A présent, après avoir surmonté l’enfer inévitable et superstitieux du gouffre de la fin du monde, le seul débordement qui nous faisait envie, était de nous approcher au maximum de cette autre forme de sagesse, celle du bonheur partagé. Un siècle se terminait, un autre naissait, mais sans promesses à l’horizon.
-Tu savais que l’Apocalypse a été écrite à Patmos, une île aride de Grèce, lors de l’exil de Saint-Jean par les Romains, en l’an 94 –me dit Tomas à l’oreille.
Je ne sais pas s’il voulait parler de la mer qui commençait se calmer, alors que la lune, cachée par les lumières multicolores, commençait à réapparaître dans le ciel et dessinait dans la houle un sentier sur lequel nous nous rencontrions. J’allais lui en toucher un mot mais je trouvais très poétique l’allusion de la Grèce et surtout le nom de cette île, Patmos. Île sur laquelle aurait déjà commencé l’an nouveau qui avançait, petit à petit, au fur et à mesure de la rotation de la terre. Ce n’était ni le commencement ni la fin. A 45 ans, avec un pied dans un millénaire et l’autre dans le suivant, tel un équilibriste sur un pont fendu et sous lequel le sang avait coulé comme l’eau. On pouvait déjà se sentir adultes, mais ces paroles, Tomas s’en était toujours méfié et il s’en méfierait toujours. Peut-être avait-il raison.
Soit, pensai-je, alors que je sentais ses bras pleins de chaleur entourer mes épaules nues, que j’entendais le bruit sourd des glaçons fondus dans les verres et que je distinguais les fragments de conversations des mes oncles et cousins. Je pense que l’apocalypse est déjà terminée.

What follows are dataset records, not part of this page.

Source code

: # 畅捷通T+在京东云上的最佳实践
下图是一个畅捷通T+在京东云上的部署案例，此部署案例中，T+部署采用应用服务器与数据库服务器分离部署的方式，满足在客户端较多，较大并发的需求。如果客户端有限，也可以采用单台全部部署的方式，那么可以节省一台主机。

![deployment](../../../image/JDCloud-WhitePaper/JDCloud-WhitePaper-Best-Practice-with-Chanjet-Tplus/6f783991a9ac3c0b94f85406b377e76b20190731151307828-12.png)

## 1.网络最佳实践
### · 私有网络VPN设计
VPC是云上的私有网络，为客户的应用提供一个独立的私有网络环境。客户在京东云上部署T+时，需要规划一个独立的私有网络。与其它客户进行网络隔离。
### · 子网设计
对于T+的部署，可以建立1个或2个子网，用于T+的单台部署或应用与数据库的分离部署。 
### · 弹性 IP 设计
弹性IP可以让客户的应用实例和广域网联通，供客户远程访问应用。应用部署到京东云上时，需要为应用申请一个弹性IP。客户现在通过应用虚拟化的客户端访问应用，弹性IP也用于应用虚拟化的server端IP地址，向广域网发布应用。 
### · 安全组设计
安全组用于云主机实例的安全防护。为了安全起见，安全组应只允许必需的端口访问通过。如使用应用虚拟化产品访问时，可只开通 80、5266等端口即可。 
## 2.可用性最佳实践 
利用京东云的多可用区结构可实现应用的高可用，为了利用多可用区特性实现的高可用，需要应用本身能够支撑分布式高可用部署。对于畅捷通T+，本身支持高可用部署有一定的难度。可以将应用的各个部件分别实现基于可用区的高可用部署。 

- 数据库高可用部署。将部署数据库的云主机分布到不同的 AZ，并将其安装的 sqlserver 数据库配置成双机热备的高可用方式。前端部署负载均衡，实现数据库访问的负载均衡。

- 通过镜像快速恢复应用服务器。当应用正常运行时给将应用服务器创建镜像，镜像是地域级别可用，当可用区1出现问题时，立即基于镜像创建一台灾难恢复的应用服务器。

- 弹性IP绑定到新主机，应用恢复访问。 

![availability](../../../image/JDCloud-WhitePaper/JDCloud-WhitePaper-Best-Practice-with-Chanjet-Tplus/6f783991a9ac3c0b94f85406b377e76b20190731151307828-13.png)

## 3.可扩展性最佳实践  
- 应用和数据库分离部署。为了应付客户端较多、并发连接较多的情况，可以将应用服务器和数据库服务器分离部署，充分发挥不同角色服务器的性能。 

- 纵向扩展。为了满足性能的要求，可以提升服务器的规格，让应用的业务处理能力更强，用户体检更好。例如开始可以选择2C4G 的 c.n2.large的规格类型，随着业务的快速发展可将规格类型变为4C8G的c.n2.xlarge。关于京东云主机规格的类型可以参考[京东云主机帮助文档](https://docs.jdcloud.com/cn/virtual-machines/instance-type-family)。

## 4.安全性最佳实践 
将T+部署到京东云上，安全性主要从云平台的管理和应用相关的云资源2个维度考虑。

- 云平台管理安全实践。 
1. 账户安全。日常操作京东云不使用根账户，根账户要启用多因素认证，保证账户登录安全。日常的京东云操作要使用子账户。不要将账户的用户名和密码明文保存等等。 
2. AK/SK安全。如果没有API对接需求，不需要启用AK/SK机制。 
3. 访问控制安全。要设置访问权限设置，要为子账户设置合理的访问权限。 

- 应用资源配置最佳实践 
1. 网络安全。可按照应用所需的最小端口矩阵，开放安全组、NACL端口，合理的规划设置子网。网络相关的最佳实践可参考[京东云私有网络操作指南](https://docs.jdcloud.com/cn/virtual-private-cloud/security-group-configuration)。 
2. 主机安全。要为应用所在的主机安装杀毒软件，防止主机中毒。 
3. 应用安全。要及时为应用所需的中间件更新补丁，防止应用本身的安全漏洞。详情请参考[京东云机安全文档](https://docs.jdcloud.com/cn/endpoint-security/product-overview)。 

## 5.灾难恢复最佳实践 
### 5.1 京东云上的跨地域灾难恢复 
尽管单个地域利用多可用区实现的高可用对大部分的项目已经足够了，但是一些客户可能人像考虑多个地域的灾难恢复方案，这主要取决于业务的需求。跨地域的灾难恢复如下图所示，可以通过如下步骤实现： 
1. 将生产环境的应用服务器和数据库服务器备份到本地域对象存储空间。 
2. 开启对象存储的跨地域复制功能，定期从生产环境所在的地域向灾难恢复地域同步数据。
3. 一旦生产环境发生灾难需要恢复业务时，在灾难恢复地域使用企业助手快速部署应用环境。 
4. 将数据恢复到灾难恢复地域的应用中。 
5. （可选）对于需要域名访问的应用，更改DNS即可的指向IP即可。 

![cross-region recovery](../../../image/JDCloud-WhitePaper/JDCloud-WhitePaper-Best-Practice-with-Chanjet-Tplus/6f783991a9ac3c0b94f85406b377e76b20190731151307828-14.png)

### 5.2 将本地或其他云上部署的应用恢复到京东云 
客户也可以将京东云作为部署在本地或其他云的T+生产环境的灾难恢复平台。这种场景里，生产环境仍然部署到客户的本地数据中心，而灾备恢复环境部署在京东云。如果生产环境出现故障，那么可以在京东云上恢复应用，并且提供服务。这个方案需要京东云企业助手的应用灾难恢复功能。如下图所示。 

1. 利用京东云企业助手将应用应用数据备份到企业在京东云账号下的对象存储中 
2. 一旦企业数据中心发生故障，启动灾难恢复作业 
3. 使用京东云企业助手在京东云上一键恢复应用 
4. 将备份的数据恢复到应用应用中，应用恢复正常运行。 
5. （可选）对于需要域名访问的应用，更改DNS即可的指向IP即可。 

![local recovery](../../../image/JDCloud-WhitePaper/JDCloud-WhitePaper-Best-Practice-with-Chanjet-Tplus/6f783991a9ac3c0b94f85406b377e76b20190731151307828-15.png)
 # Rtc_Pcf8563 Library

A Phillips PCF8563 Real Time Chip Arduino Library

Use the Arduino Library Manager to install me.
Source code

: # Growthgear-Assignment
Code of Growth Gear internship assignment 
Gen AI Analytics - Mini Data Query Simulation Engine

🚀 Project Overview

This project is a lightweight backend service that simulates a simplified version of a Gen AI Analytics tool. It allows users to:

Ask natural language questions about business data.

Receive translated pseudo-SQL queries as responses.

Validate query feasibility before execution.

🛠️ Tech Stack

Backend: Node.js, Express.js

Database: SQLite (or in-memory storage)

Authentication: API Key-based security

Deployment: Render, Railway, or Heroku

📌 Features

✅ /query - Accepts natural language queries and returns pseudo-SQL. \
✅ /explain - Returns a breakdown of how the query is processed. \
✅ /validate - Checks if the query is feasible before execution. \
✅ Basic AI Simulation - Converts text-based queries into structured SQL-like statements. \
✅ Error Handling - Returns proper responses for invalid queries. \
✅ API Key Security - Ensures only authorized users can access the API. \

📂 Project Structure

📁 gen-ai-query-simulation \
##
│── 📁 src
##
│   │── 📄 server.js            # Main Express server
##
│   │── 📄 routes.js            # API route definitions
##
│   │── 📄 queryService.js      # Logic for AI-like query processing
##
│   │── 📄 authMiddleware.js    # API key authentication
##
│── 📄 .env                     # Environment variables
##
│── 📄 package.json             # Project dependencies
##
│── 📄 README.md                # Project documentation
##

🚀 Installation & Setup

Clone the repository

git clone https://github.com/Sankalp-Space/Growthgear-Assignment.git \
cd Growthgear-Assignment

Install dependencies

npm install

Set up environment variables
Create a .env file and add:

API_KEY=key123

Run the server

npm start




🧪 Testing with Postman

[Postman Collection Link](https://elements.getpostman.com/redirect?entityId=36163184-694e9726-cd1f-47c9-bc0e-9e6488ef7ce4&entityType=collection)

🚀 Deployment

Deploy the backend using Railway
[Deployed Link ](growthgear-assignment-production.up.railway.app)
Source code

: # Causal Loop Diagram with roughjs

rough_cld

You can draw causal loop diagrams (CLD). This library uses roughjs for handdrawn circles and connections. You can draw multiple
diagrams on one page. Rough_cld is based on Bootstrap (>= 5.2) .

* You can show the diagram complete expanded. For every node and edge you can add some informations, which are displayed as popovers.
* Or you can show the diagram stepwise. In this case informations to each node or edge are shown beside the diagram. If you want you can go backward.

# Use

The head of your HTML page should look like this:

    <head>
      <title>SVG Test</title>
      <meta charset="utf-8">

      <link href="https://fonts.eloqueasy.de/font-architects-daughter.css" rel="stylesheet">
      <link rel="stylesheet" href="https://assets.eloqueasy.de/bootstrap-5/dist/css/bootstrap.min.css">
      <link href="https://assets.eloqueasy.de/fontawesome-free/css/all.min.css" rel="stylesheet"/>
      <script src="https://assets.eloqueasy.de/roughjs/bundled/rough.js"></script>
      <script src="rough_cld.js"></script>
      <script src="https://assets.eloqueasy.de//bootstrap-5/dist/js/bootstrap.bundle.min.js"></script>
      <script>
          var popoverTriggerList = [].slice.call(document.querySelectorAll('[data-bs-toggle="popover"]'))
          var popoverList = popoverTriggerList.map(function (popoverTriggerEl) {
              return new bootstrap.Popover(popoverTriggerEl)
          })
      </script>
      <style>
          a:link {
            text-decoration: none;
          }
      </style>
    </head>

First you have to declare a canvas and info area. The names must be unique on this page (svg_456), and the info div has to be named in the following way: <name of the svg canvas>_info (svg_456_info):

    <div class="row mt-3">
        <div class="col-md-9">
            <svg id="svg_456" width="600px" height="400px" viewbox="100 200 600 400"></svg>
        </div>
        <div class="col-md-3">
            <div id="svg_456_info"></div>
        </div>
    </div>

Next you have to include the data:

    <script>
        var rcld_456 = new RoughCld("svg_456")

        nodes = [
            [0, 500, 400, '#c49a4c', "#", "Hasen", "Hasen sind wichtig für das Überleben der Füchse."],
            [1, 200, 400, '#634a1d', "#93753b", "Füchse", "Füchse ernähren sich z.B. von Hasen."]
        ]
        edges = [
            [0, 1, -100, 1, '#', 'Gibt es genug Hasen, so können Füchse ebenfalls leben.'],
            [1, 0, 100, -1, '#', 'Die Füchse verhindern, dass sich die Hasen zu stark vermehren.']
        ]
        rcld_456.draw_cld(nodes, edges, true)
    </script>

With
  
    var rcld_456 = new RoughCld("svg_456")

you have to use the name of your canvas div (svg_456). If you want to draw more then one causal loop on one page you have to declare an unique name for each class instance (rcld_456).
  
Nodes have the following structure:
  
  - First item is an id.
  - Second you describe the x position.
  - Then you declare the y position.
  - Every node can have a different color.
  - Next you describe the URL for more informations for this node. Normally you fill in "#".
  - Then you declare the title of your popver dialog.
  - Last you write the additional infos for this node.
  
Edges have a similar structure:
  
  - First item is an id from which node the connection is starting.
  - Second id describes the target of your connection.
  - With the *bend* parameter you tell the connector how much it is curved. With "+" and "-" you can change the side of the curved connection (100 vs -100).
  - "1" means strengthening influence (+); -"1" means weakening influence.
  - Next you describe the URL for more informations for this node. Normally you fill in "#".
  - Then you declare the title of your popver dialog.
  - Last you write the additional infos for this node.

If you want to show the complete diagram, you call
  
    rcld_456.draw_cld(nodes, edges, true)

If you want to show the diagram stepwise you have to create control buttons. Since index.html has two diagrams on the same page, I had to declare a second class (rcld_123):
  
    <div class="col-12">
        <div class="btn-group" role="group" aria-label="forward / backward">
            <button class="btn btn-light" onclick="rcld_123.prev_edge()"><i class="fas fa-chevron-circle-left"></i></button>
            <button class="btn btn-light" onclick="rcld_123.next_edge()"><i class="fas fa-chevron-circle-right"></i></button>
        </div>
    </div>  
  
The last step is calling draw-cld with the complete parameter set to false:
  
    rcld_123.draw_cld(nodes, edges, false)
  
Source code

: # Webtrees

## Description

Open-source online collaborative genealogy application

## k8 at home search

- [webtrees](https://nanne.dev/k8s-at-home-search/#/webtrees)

Moi je voyais l’amour en noir et blanc

J’ai lu quelque part que l’amour n’a pas besoin de maison parce que c’est une sorte de tempête de neige qui rend les personnes moins tristes et plus légères; d’ailleurs, l’espoir non plus n’a pas besoin de maison : il est le refuge qui résiste aux hivers et aux tempêtes. Le jour où nous avons uni nos vies- ou le jour où nous avons aperçu cet impossible que nous étions à l’époque-, à tous les deux il nous manquait maison, ou autre logement, appartement, cabane, hutte, château mais aussi amour et espoir. Nous étions deux êtres humains vides en matière de possessions. Quel philosophe avant Socrate avait dit que la force génératrice du cosmos était l’Amour ? Alors que moi, j’avais fuit de l’enfer, Tomas en avait été expulsé par un ange muni d’ une épée d’eau-de-vie. Peut-être étions-nous en plein air, où rien ne ressemblait ni à un refuge ni à une oasis.
Nous avions tous les deux la même conception de l’amour; comme dans le poème Le Corbeau, d’Edgar Allan Poe : Never more, quant à notre conception de l’espoir? Mieux vaut en rire.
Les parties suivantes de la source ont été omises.